Sense and Nonsense: The Resurrection of the Body

Easter is this: Christ, true man, crucified under Pontius Pilate, a Roman governor in Palestine, died, was buried, and rose again on the third day. Several identifiable, credible witnesses saw him, ate with him. He was the same Jesus from Nazareth who died, not some other man. This man, Jesus, in fact, was executed in a public trial. The trial was doubtless a frame-up. But the execution took place.

However, this Jesus was, in his being, a divine person. He was “God from God, light from light.” His rising again was part of a divine plan to redeem all men from their sins and to lead them into the condition in which Christ now was, resurrected in his body. Jesus was not some abstraction or shadow. He was human in all things but sin. He was likewise divine, of the Godhead.

Christ’s coming was intended to explain the inner life of God to us, as well as our own inner lives. Christ’s resurrection is a perplexity to the philosophers and scientists throughout the ages. They lack the tools to test it by repeating it, so they doubt it. However, Plato, the philosopher, thought divine life was suffused with goodness. Aristotle thought it moved by thought and love. Christ spoke directly of his Father, the Almighty. He spoke of sending his Spirit, of coming again.

While it is important for us to know about God with our own powers, the fact is that we know precious little, even with the most diligent work, a work, however, that Aristotle said we should earnestly undertake. The Christian scriptures can be read by anyone. One might not “believe” them, but what they maintain is at least intelligible, with, whatever we make of it, some tangible evidence for it. What these accounts imply is that this Christ, true man, died as man, and rose again, still as man. This rising is, because of who Christ is, the grounds for teaching that each human being, after dying, shall also rise again. This does not happen by human power or configurations, but it happens.
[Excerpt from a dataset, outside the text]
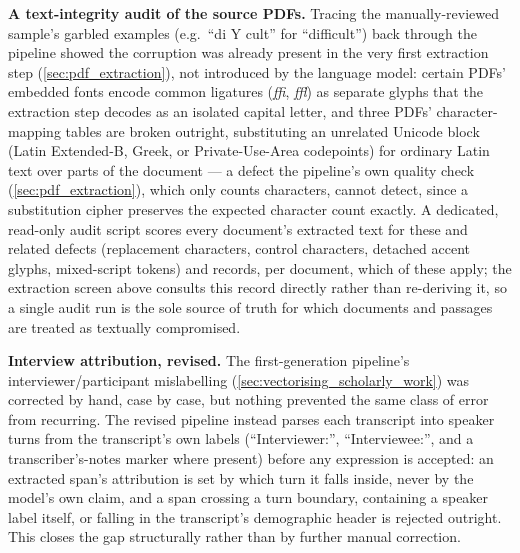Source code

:\textbf{A text-integrity audit of the source PDFs.} Tracing the manually-reviewed sample's garbled examples (e.g.\ \enquote{di Y cult} for \enquote{difficult}) back through the pipeline showed the corruption was already present in the very first extraction step (\ref{sec:pdf_extraction}), not introduced by the language model: certain PDFs' embedded fonts encode common ligatures (\textit{ffi}, \textit{ffl}) as separate glyphs that the extraction step decodes as an isolated capital letter, and three PDFs' character-mapping tables are broken outright, substituting an unrelated Unicode block (Latin Extended-B, Greek, or Private-Use-Area codepoints) for ordinary Latin text over parts of the document — a defect the pipeline's own quality check (\ref{sec:pdf_extraction}), which only counts characters, cannot detect, since a substitution cipher preserves the expected character count exactly. A dedicated, read-only audit script scores every document's extracted text for these and related defects (replacement characters, control characters, detached accent glyphs, mixed-script tokens) and records, per document, which of these apply; the extraction screen above consults this record directly rather than re-deriving it, so a single audit run is the sole source of truth for which documents and passages are treated as textually compromised.

\textbf{Interview attribution, revised.} The first-generation pipeline's interviewer/participant mislabelling (\ref{sec:vectorising_scholarly_work}) was corrected by hand, case by case, but nothing prevented the same class of error from recurring. The revised pipeline instead parses each transcript into speaker turns from the transcript's own labels (\enquote{Interviewer:}, \enquote{Interviewee:}, and a transcriber's-notes marker where present) before any expression is accepted: an extracted span's attribution is set by which turn it falls inside, never by the model's own claim, and a span crossing a turn boundary, containing a speaker label itself, or falling in the transcript's demographic header is rejected outright. This closes the gap structurally rather than by further manual correction.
Approaching the Third Millennium, we are to think particularly, as John Paul II told us, of the specific Christian teaching about God, about his inner life, Father, Son, and Holy Spirit. We think too little about what God is, in fact. We are culpable in this neglect, for there is much to think about and to learn. We have been sent the Holy Spirit, by whom we are able to call God what he wishes to be called, “Abba, Father.” God is not some sort of being now father, now mother, now all the above mixed up. These latter sorts of images arise from current philosophy. They are unfortunately imposed back on right thinking about God. The distinctions within God come before any distinctions within creatures such as that of male and female. If, in teaching us, revelation uses images we know, father-son, it is because they are the closest we might approach to understanding by analogy what the inner life of God might be like.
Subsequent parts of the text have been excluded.